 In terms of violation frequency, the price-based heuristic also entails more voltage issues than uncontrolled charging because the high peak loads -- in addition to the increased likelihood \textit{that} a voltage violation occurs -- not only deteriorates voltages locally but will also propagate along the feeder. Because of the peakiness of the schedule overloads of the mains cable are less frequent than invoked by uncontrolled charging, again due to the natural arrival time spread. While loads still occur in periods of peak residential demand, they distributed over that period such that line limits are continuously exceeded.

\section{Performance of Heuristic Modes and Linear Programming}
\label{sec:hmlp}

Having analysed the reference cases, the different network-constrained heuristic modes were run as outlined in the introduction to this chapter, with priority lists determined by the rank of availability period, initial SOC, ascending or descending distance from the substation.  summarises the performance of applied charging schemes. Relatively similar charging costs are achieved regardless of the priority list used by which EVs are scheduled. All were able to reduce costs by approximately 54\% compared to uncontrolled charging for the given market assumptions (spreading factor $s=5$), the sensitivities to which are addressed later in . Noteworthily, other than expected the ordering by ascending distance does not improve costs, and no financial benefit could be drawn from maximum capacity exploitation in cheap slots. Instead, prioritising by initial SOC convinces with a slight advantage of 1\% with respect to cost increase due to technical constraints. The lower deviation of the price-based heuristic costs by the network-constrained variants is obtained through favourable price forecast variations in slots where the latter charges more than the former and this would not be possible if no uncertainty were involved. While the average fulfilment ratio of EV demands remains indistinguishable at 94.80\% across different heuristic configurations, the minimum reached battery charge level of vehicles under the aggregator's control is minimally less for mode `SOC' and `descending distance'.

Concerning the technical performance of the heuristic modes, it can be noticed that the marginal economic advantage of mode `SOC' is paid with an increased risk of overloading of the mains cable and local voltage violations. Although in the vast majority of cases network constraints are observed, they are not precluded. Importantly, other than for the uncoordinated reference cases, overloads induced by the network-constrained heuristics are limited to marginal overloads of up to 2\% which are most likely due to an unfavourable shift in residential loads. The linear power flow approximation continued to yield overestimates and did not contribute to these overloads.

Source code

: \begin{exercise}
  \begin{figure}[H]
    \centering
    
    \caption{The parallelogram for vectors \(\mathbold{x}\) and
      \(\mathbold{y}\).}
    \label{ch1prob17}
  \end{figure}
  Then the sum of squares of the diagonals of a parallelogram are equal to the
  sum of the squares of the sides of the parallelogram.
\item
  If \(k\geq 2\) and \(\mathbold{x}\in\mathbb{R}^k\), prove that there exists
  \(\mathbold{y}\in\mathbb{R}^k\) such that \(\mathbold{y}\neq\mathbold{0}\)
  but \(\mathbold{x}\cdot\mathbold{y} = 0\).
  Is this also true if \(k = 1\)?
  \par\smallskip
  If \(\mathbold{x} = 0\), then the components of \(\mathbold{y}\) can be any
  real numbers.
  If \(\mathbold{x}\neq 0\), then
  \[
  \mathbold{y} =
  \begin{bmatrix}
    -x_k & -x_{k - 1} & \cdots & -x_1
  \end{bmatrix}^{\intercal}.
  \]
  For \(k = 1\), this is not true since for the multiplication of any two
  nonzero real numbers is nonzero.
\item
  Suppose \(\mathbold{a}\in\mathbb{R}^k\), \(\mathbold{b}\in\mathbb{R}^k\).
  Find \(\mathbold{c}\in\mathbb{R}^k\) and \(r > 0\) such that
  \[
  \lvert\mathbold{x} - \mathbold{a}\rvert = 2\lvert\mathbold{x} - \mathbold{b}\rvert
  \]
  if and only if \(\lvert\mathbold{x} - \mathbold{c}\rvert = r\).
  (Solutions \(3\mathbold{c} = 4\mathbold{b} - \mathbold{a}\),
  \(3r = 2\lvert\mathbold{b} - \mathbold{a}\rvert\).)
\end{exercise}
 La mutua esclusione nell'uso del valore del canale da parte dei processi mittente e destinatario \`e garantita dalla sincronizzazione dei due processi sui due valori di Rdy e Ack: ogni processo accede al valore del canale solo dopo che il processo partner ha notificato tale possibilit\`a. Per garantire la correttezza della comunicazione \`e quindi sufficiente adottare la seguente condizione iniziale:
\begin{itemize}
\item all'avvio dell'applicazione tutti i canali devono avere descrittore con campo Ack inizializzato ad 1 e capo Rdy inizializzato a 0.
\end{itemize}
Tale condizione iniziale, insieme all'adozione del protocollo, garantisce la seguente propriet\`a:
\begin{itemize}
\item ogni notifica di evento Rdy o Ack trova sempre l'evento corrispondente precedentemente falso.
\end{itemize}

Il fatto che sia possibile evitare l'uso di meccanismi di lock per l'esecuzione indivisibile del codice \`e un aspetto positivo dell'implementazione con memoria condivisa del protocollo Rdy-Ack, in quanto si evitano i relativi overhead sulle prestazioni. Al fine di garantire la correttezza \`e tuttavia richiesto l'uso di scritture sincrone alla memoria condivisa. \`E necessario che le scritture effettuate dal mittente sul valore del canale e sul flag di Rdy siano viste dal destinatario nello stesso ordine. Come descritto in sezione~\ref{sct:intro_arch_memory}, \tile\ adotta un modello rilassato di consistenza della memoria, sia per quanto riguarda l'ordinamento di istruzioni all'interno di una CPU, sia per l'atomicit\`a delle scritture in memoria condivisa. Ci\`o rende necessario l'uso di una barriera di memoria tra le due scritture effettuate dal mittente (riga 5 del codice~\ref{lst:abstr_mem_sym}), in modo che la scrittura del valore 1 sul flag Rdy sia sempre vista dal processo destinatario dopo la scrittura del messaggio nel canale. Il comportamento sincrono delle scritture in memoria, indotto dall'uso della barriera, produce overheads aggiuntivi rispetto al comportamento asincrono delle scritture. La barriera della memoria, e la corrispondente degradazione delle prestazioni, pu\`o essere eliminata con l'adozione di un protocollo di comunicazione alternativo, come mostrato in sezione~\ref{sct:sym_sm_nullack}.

☆ ☆ ☆

§ Directions: Repeat the material in full. Nothing may differ.

§ Result below:
 In terms of violation frequency, the price-based heuristic also entails more voltage issues than uncontrolled charging because the high peak loads -- in addition to the increased likelihood \textit{that} a voltage violation occurs -- not only deteriorates voltages locally but will also propagate along the feeder. Because of the peakiness of the schedule overloads of the mains cable are less frequent than invoked by uncontrolled charging, again due to the natural arrival time spread. While loads still occur in periods of peak residential demand, they distributed over that period such that line limits are continuously exceeded.

\section{Performance of Heuristic Modes and Linear Programming}
\label{sec:hmlp}

Having analysed the reference cases, the different network-constrained heuristic modes were run as outlined in the introduction to this chapter, with priority lists determined by the rank of availability period, initial SOC, ascending or descending distance from the substation.  summarises the performance of applied charging schemes. Relatively similar charging costs are achieved regardless of the priority list used by which EVs are scheduled. All were able to reduce costs by approximately 54\% compared to uncontrolled charging for the given market assumptions (spreading factor $s=5$), the sensitivities to which are addressed later in . Noteworthily, other than expected the ordering by ascending distance does not improve costs, and no financial benefit could be drawn from maximum capacity exploitation in cheap slots. Instead, prioritising by initial SOC convinces with a slight advantage of 1\% with respect to cost increase due to technical constraints. The lower deviation of the price-based heuristic costs by the network-constrained variants is obtained through favourable price forecast variations in slots where the latter charges more than the former and this would not be possible if no uncertainty were involved. While the average fulfilment ratio of EV demands remains indistinguishable at 94.80\% across different heuristic configurations, the minimum reached battery charge level of vehicles under the aggregator's control is minimally less for mode `SOC' and `descending distance'.

Concerning the technical performance of the heuristic modes, it can be noticed that the marginal economic advantage of mode `SOC' is paid with an increased risk of overloading of the mains cable and local voltage violations. Although in the vast majority of cases network constraints are observed, they are not precluded. Importantly, other than for the uncoordinated reference cases, overloads induced by the network-constrained heuristics are limited to marginal overloads of up to 2\% which are most likely due to an unfavourable shift in residential loads. The linear power flow approximation continued to yield overestimates and did not contribute to these overloads.

Source code

: \begin{exercise}
  \begin{figure}[H]
    \centering
    
    \caption{The parallelogram for vectors \(\mathbold{x}\) and
      \(\mathbold{y}\).}
    \label{ch1prob17}
  \end{figure}
  Then the sum of squares of the diagonals of a parallelogram are equal to the
  sum of the squares of the sides of the parallelogram.
\item
  If \(k\geq 2\) and \(\mathbold{x}\in\mathbb{R}^k\), prove that there exists
  \(\mathbold{y}\in\mathbb{R}^k\) such that \(\mathbold{y}\neq\mathbold{0}\)
  but \(\mathbold{x}\cdot\mathbold{y} = 0\).
  Is this also true if \(k = 1\)?
  \par\smallskip
  If \(\mathbold{x} = 0\), then the components of \(\mathbold{y}\) can be any
  real numbers.
  If \(\mathbold{x}\neq 0\), then
  \[
  \mathbold{y} =
  \begin{bmatrix}
    -x_k & -x_{k - 1} & \cdots & -x_1
  \end{bmatrix}^{\intercal}.
  \]
  For \(k = 1\), this is not true since for the multiplication of any two
  nonzero real numbers is nonzero.
\item
  Suppose \(\mathbold{a}\in\mathbb{R}^k\), \(\mathbold{b}\in\mathbb{R}^k\).
  Find \(\mathbold{c}\in\mathbb{R}^k\) and \(r > 0\) such that
  \[
  \lvert\mathbold{x} - \mathbold{a}\rvert = 2\lvert\mathbold{x} - \mathbold{b}\rvert
  \]
  if and only if \(\lvert\mathbold{x} - \mathbold{c}\rvert = r\).
  (Solutions \(3\mathbold{c} = 4\mathbold{b} - \mathbold{a}\),
  \(3r = 2\lvert\mathbold{b} - \mathbold{a}\rvert\).)
\end{exercise}
 La mutua esclusione nell'uso del valore del canale da parte dei processi mittente e destinatario \`e garantita dalla sincronizzazione dei due processi sui due valori di Rdy e Ack: ogni processo accede al valore del canale solo dopo che il processo partner ha notificato tale possibilit\`a. Per garantire la correttezza della comunicazione \`e quindi sufficiente adottare la seguente condizione iniziale:
\begin{itemize}
\item all'avvio dell'applicazione tutti i canali devono avere descrittore con campo Ack inizializzato ad 1 e capo Rdy inizializzato a 0.
\end{itemize}
Tale condizione iniziale, insieme all'adozione del protocollo, garantisce la seguente propriet\`a:
\begin{itemize}
\item ogni notifica di evento Rdy o Ack trova sempre l'evento corrispondente precedentemente falso.
\end{itemize}

Il fatto che sia possibile evitare l'uso di meccanismi di lock per l'esecuzione indivisibile del codice \`e un aspetto positivo dell'implementazione con memoria condivisa del protocollo Rdy-Ack, in quanto si evitano i relativi overhead sulle prestazioni. Al fine di garantire la correttezza \`e tuttavia richiesto l'uso di scritture sincrone alla memoria condivisa. \`E necessario che le scritture effettuate dal mittente sul valore del canale e sul flag di Rdy siano viste dal destinatario nello stesso ordine. Come descritto in sezione~\ref{sct:intro_arch_memory}, \tile\ adotta un modello rilassato di consistenza della memoria, sia per quanto riguarda l'ordinamento di istruzioni all'interno di una CPU, sia per l'atomicit\`a delle scritture in memoria condivisa. Ci\`o rende necessario l'uso di una barriera di memoria tra le due scritture effettuate dal mittente (riga 5 del codice~\ref{lst:abstr_mem_sym}), in modo che la scrittura del valore 1 sul flag Rdy sia sempre vista dal processo destinatario dopo la scrittura del messaggio nel canale. Il comportamento sincrono delle scritture in memoria, indotto dall'uso della barriera, produce overheads aggiuntivi rispetto al comportamento asincrono delle scritture. La barriera della memoria, e la corrispondente degradazione delle prestazioni, pu\`o essere eliminata con l'adozione di un protocollo di comunicazione alternativo, come mostrato in sezione~\ref{sct:sym_sm_nullack}.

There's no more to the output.